Les Miserables By Victor Hugo


I watched Les Miserables when I was in Lower Primary when I visited my Aunty in NYC. Last month my friend sent me a you tube –Susan Boyle, I Dreamt A Dream-that I started to crave for Les Miserables again. So last weekends, Mum managed to get the DVD from HMV and I have been spending my nights in watching this DVD continuously.


Now I am going to introduce to you, my dearest friends, this Worldclass Musical Play which I am so fond of -Les Miserables by Victor Hugo. And I really hope to watch it LIVE again.


Here are some research that I gathered from internet:

Victor Hugo (1802-1885), novelist, poet, and dramatist, is one of the most important of French Romantic writers. Among his best-known works are The Hunchback of Notre Dame(1831) and Les Misérables(1862).

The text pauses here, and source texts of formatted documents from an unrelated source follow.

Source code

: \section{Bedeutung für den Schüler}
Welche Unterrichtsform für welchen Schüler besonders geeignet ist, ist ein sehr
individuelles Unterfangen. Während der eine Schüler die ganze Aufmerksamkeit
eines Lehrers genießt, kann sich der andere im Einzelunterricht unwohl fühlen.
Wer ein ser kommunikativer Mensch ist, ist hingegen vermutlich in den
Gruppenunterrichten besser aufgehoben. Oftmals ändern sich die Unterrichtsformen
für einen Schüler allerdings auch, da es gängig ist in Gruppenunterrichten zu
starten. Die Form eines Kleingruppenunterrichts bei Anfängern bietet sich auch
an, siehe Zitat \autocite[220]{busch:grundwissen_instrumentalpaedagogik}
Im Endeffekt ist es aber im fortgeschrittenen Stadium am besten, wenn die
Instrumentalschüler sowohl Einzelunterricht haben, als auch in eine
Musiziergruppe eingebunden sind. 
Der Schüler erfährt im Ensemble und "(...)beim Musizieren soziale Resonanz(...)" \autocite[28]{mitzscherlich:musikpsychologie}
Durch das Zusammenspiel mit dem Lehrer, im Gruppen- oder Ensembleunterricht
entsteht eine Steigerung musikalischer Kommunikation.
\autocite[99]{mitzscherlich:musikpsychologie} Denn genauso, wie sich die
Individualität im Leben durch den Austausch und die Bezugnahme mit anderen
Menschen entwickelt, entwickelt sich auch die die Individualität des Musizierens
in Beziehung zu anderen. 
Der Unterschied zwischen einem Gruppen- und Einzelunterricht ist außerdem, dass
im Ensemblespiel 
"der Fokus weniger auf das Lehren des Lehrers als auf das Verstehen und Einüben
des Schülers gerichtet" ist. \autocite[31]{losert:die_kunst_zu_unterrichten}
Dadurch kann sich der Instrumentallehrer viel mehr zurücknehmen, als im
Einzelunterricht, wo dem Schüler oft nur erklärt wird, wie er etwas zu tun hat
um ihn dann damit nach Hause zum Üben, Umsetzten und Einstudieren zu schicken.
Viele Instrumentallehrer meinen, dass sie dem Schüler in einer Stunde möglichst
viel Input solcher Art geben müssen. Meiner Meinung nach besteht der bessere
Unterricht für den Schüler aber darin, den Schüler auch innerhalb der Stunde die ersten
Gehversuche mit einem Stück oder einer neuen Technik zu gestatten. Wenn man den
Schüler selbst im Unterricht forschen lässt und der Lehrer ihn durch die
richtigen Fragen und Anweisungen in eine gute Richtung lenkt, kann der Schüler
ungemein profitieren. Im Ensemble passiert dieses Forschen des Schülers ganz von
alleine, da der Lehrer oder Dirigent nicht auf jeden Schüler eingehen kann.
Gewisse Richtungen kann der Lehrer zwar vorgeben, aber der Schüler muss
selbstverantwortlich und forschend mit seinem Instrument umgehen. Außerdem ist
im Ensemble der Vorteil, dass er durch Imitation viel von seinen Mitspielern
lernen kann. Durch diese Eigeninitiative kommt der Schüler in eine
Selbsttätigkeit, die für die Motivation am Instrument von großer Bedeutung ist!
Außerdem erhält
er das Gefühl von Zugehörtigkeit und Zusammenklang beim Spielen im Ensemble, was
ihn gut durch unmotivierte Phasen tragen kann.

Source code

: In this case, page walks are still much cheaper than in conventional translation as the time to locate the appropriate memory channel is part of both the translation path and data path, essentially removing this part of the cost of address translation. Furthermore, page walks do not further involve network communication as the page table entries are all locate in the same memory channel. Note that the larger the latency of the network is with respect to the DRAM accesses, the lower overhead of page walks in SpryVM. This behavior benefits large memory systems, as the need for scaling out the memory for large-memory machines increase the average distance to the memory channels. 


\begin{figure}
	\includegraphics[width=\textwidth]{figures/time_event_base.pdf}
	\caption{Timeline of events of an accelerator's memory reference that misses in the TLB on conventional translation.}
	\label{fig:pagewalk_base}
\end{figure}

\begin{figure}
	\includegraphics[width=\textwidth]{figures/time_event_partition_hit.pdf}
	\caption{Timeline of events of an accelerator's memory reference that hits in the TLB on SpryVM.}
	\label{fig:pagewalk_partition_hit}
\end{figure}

Les Miserables focuses on the struggles of ex-convict Jean Valjean and his experience of redemption. It examines the nature of law and grace, and expounds upon the history of France, architecture of Paris, politics, moral philosophy, antimonarchism, justice, religion, and the types and nature of romantic and familial love. The story is historical fiction because it contains factual, historic events, including the Paris Uprising of 1832 (often mistaken for the much earlier French Revolution).

Jean Valjean, released on parole after 19 years on the chain gang, finds that the yellow ticket-of-leave he must, by law, display condemns him to be an outcast. Only the saintly Bishop of Digne treats him kindly and Valjean, embittered by years of hardship, repays him by stealing some silver. Valjean is caught and brought back by police, and is astonished when the Bishop lies to the police to save him, also giving him two precious candlesticks. Valjean decides to start his life anew.


The most important theme the novel examines is that of transformation, in the individual and in society. Jean Valjean, the chief protagonist, is transformed from a misanthropic and potentially violent ex-convict to a man capable of heroic love and self-sacrifice. The force that transforms him is love. The Bishop of Digne offers Valjean unconditional love, trusting the former criminal with his life and giving him all that he can. Valjean finds inspiration for an entirely new life from this example. He learns to put another person first when he raises...


I may not be a good performer but I am trying to be a cultured appreciator!